Reputation: 37
I would like to proportionally split the data I have. For example, I have 100 rows and I want to randomly sample 1 row every two rows. Using tidymodels rsample I assumed I would do the below.
dat <- as_tibble(seq(1:100))
split <- inital_split(dat, prop = 0.5, breaks = 50)
testing <- testing(split)
When checking the data the split hasnt done what I thought it would. It seems close but not exactly. I thought the breaks call generates bins which are sampled from. So, breaks = 50
would split the the 100 rows into 50 bins, therefore having two rows per bin. I have also tried strata = value
to strafy accross the rows but I cannot get this to work either.
I am using this as an exaple but I am also curious how this would work when sampling 1 row every four etc.
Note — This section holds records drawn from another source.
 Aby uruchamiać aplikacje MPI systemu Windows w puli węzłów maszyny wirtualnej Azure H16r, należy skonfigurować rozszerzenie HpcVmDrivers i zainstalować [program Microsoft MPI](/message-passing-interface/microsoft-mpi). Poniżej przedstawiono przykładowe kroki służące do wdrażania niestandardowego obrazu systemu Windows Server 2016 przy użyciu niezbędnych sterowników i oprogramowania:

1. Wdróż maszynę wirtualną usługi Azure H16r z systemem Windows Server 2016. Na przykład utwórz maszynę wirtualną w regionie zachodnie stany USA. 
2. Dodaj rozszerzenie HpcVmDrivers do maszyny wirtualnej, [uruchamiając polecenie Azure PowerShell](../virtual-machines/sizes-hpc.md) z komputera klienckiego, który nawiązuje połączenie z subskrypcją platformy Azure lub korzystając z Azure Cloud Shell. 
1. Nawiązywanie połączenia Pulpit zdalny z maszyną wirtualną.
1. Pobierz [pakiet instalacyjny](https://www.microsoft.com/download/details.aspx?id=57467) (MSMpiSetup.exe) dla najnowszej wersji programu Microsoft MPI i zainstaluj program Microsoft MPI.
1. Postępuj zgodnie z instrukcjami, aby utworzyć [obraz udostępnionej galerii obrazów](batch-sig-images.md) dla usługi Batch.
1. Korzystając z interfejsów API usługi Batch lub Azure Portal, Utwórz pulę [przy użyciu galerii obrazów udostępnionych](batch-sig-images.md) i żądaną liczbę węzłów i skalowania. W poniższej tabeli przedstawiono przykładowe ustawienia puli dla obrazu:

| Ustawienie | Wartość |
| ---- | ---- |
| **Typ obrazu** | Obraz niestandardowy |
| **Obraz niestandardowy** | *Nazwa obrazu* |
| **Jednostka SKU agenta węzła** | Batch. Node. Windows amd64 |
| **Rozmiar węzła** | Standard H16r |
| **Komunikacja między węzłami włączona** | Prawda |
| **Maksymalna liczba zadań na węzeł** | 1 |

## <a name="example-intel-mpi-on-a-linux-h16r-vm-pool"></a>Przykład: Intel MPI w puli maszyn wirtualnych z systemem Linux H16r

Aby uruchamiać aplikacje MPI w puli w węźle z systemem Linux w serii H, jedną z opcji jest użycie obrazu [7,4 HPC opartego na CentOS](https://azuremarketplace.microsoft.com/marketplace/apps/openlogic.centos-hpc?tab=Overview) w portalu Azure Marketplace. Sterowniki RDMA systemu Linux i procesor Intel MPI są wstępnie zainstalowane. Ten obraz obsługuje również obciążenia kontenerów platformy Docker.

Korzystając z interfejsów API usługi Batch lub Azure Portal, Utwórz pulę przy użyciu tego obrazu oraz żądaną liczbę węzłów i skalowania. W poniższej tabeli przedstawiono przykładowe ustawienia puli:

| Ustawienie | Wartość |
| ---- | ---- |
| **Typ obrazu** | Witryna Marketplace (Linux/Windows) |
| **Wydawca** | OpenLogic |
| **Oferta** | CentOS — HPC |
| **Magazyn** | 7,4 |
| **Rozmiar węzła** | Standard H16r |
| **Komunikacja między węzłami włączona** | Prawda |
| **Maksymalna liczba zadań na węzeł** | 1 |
Have I miss understood the breaks call function?
Upvotes: 1
Views: 879
Reputation: 11623
There is an argument that protects users from trying to create stratified splits that are too small that you are running up against; it's called pool
:
library(rsample)
library(dplyr)
#>
#> Attaching package: 'dplyr'
#> The following objects are masked from 'package:stats':
#>
#> filter, lag
#> The following objects are masked from 'package:base':
#>
#> intersect, setdiff, setequal, union
dat <- tibble(value = seq(1:100), strat = as.factor(rep(1:50, each = 2)))
dat
#> # A tibble: 100 × 2
#> value strat
#> <int> <fct>
#> 1 1 1
#> 2 2 1
#> 3 3 2
#> 4 4 2
#> 5 5 3
#> 6 6 3
#> 7 7 4
#> 8 8 4
#> 9 9 5
#> 10 10 5
#> # … with 90 more rows
split <- initial_split(dat, prop = 0.5, strata = strat, pool = 0.0)
#> Warning: Stratifying groups that make up 0% of the data may be statistically risky.
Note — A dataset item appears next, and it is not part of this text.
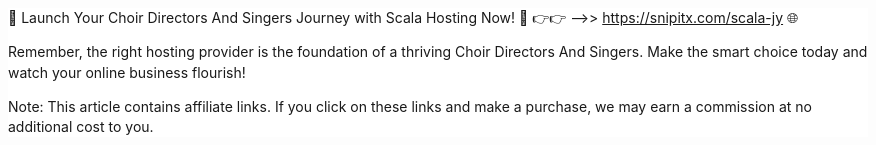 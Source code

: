 🚀 Launch Your Choir Directors And Singers Journey with Scala Hosting Now! 🌟
👉👉 -->> https://snipitx.com/scala-jy 🌐

Remember, the right hosting provider is the foundation of a thriving Choir Directors And Singers. Make the smart choice today and watch your online business flourish!

Note: This article contains affiliate links. If you click on these links and make a purchase, we may earn a commission at no additional cost to you.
#> • Consider increasing `pool` to at least 0.1
split
#> <Analysis/Assess/Total>
#> <50/50/100>
training(split) %>% arrange(strat)
#> # A tibble: 50 × 2
#> value strat
#> <int> <fct>
#> 1 1 1
#> 2 4 2
#> 3 5 3
#> 4 8 4
#> 5 10 5
#> 6 12 6
#> 7 13 7
#> 8 16 8
#> 9 17 9
#> 10 20 10
#> # … with 40 more rows
testing(split) %>% arrange(strat)
#> # A tibble: 50 × 2
#> value strat
#> <int> <fct>
#> 1 2 1
#> 2 3 2
#> 3 6 3
#> 4 7 4
#> 5 9 5
#> 6 11 6
#> 7 14 7
#> 8 15 8
#> 9 18 9
#> 10 19 10
#> # … with 40 more rows
Created on 2022-02-22 by the reprex package (v2.0.1)
We really don't recommend turning pool
down to zero like this, but you can do it here to see how the strata
and prop
arguments work.
Upvotes: 2